We don’t get to hear what it felt like the morning after the 1988 Oscars, after Murphy spoke out about the industry’s racism on stage, only for the media to essentially silence him the next day. It’s never questioned if he really, as he claims, cured his own OCD by simply shaming himself into ignoring his compulsions (this feels a little irresponsible on Wall’s part).

Yet, Being Eddie is still satisfyingly watchable, since between all the flattery from his fellow comedians—Chris Rock, Dave Chappelle, Tracee Ellis Ross, Jamie Foxx, and so on—we can follow the breadcrumb trail to a portrait of a man who succeeded through self-discipline.

Raised by a boxer stepfather, he didn’t indulge in drink, drugs, and rock’n’roll, didn’t stand in the centre of the room and scream for attention, but instead patiently moulded himself into the kind of man he wanted to be—Richard Pryor, Elvis, and the Beatles all rolled into one, in red leathers and a 1,000 kilowatt smile, a charmer as himself or as anyone he impersonated.
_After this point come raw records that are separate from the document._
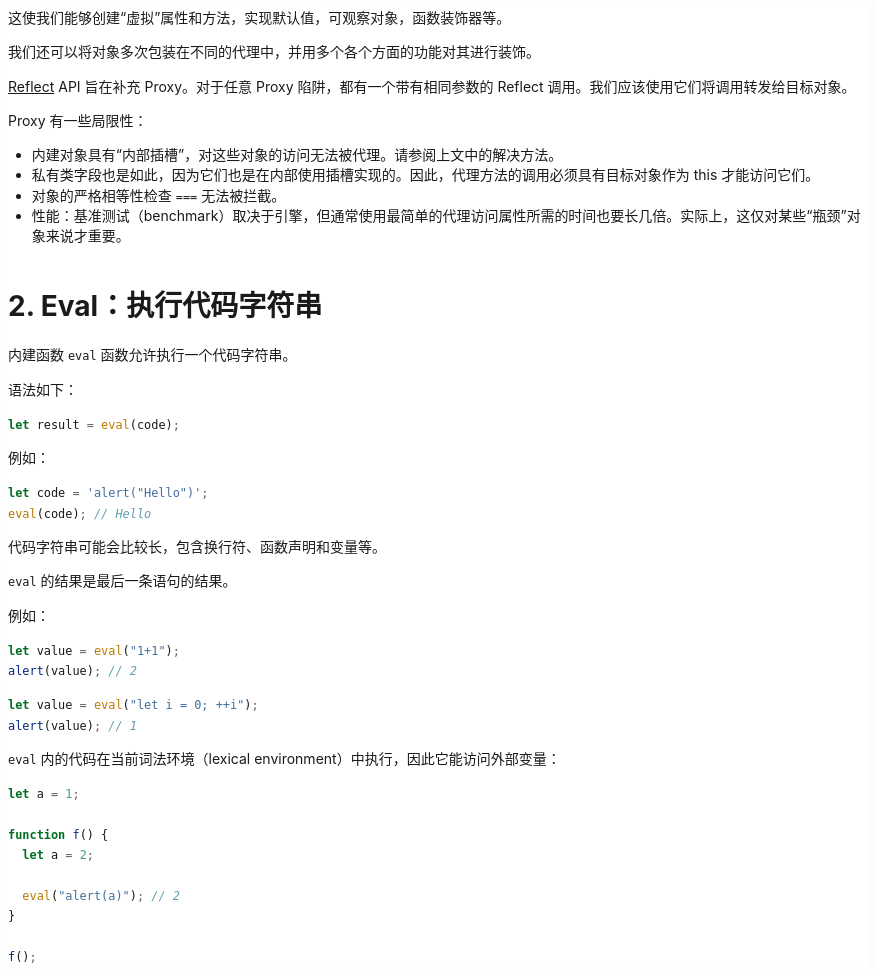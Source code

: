 这使我们能够创建“虚拟”属性和方法，实现默认值，可观察对象，函数装饰器等。

我们还可以将对象多次包装在不同的代理中，并用多个各个方面的功能对其进行装饰。

[Reflect](https://developer.mozilla.org/en-US/docs/Web/JavaScript/Reference/Global_Objects/Reflect) API 旨在补充 Proxy。对于任意 Proxy 陷阱，都有一个带有相同参数的 Reflect 调用。我们应该使用它们将调用转发给目标对象。

Proxy 有一些局限性：

- 内建对象具有“内部插槽”，对这些对象的访问无法被代理。请参阅上文中的解决方法。
- 私有类字段也是如此，因为它们也是在内部使用插槽实现的。因此，代理方法的调用必须具有目标对象作为 this 才能访问它们。
- 对象的严格相等性检查 `===` 无法被拦截。
- 性能：基准测试（benchmark）取决于引擎，但通常使用最简单的代理访问属性所需的时间也要长几倍。实际上，这仅对某些“瓶颈”对象来说才重要。

# 2. Eval：执行代码字符串

内建函数 `eval` 函数允许执行一个代码字符串。

语法如下：

```js
let result = eval(code);
```

例如：

```js
let code = 'alert("Hello")';
eval(code); // Hello
```

代码字符串可能会比较长，包含换行符、函数声明和变量等。

`eval` 的结果是最后一条语句的结果。

例如：

```js
let value = eval("1+1");
alert(value); // 2
```

```js
let value = eval("let i = 0; ++i");
alert(value); // 1
```

`eval` 内的代码在当前词法环境（lexical environment）中执行，因此它能访问外部变量：

```js
let a = 1;

function f() {
  let a = 2;

  eval("alert(a)"); // 2
}

f();
```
“At the root of it all, I love myself,” is Murphy’s conclusion. That’s one of the most beautifully refreshing things I’ve heard a celebrity say of themselves of late. It makes me wonder whether the fault, in fact, all lies with me. Here I am, dissatisfied because I can’t imagine an artist not at war with his shadow, when maybe there’s no interrogation to pursue because Murphy simply doesn’t believe there’s anything he needs to interrogate at this point in his life. That, or it’s all a PR exercise. Who can tell the difference anymore?